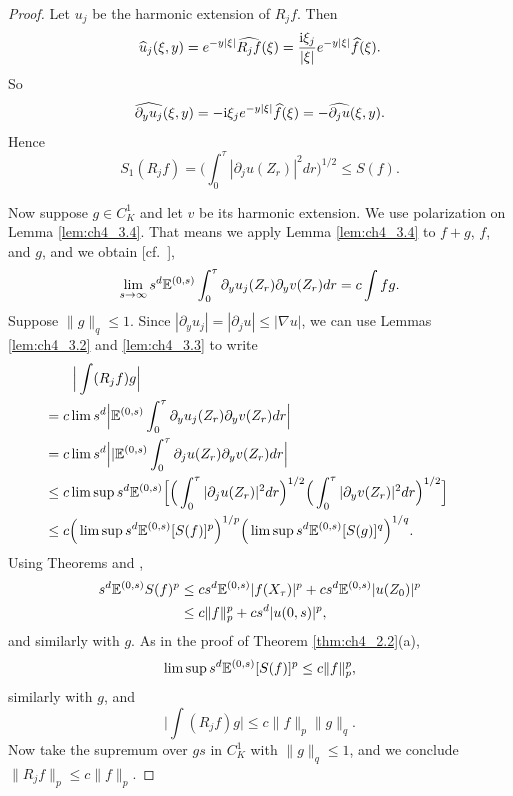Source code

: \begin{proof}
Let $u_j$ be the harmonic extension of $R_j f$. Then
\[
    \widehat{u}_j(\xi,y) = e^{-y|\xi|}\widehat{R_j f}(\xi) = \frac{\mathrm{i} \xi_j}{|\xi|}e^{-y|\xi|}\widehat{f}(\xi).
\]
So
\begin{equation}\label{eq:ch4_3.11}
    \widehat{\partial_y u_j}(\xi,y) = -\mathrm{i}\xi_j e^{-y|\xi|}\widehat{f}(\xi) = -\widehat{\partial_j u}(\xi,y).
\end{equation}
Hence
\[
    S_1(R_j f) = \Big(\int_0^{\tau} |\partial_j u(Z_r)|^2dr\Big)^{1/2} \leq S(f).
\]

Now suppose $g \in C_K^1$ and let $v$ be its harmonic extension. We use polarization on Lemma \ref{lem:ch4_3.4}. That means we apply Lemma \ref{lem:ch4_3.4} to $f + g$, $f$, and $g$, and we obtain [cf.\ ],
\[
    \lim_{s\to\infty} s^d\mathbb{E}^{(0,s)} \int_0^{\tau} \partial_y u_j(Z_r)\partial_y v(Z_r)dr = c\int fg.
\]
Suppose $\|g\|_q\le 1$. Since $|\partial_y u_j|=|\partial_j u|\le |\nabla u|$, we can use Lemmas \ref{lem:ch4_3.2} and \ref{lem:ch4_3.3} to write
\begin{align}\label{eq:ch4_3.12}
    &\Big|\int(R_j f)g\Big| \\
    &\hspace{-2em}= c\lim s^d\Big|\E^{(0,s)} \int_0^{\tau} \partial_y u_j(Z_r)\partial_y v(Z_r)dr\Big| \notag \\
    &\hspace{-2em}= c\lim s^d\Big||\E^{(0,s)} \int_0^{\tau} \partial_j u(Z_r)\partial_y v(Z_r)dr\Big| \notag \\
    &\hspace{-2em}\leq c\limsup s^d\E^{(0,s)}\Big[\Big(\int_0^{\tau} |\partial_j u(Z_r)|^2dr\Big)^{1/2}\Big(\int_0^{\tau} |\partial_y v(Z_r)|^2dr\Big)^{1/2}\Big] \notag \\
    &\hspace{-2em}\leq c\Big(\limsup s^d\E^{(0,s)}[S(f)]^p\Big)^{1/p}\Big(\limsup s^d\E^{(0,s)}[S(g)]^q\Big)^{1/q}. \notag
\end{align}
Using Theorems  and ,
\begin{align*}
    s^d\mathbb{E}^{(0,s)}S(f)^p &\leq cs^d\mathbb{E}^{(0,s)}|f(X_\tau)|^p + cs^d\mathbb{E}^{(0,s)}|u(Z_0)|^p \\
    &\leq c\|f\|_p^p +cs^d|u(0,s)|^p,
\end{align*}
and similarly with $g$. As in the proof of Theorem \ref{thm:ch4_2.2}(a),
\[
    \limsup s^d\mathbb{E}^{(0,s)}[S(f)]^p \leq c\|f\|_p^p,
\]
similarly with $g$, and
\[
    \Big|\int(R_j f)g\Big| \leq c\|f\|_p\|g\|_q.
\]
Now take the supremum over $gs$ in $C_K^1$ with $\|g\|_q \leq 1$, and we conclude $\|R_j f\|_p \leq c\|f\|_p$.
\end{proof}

------------------------------------------------------------

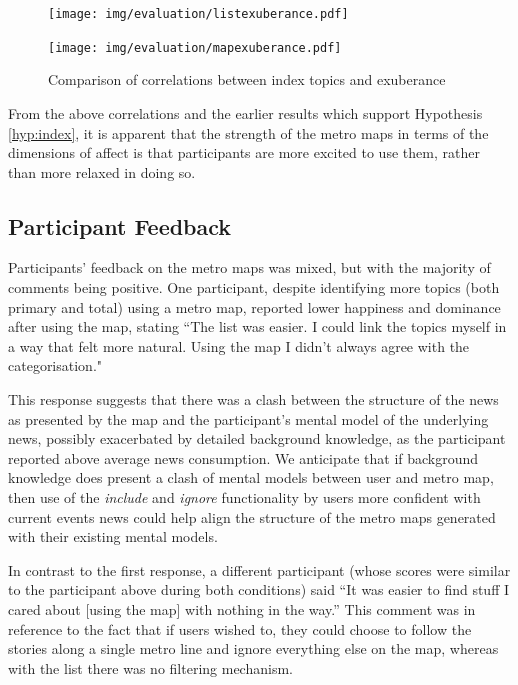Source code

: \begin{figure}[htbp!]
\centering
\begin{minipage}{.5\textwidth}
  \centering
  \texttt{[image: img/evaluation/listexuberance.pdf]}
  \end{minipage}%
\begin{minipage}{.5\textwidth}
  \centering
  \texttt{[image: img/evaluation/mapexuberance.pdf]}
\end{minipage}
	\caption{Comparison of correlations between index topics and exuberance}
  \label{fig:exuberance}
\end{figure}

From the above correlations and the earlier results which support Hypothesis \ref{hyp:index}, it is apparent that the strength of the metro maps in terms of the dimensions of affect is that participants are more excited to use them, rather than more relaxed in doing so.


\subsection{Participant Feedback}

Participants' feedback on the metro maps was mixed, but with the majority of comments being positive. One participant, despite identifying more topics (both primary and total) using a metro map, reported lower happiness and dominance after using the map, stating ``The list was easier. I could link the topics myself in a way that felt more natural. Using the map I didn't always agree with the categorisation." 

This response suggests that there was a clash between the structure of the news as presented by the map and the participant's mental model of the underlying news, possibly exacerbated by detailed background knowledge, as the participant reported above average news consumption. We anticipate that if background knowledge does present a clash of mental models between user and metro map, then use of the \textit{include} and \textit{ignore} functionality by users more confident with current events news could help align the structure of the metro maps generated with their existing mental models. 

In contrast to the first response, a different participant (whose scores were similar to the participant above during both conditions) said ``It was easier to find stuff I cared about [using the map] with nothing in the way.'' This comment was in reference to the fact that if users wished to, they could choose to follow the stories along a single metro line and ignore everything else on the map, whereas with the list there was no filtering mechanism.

------------------------------------------------------------

■ Your goal ■
Could you set down, word for word, only the lines above from the line with "u_j(Z_r)\partial_y v(Z_r)dr\Big| \notag \\" to the line with "u(Z_r)\partial_y v(Z_r)dr\Big| \notag \\", including both?

■ Output ■
    &\hspace{-2em}= c\lim s^d\Big|\E^{(0,s)} \int_0^{\tau} \partial_y u_j(Z_r)\partial_y v(Z_r)dr\Big| \notag \\
    &\hspace{-2em}= c\lim s^d\Big||\E^{(0,s)} \int_0^{\tau} \partial_j u(Z_r)\partial_y v(Z_r)dr\Big| \notag \\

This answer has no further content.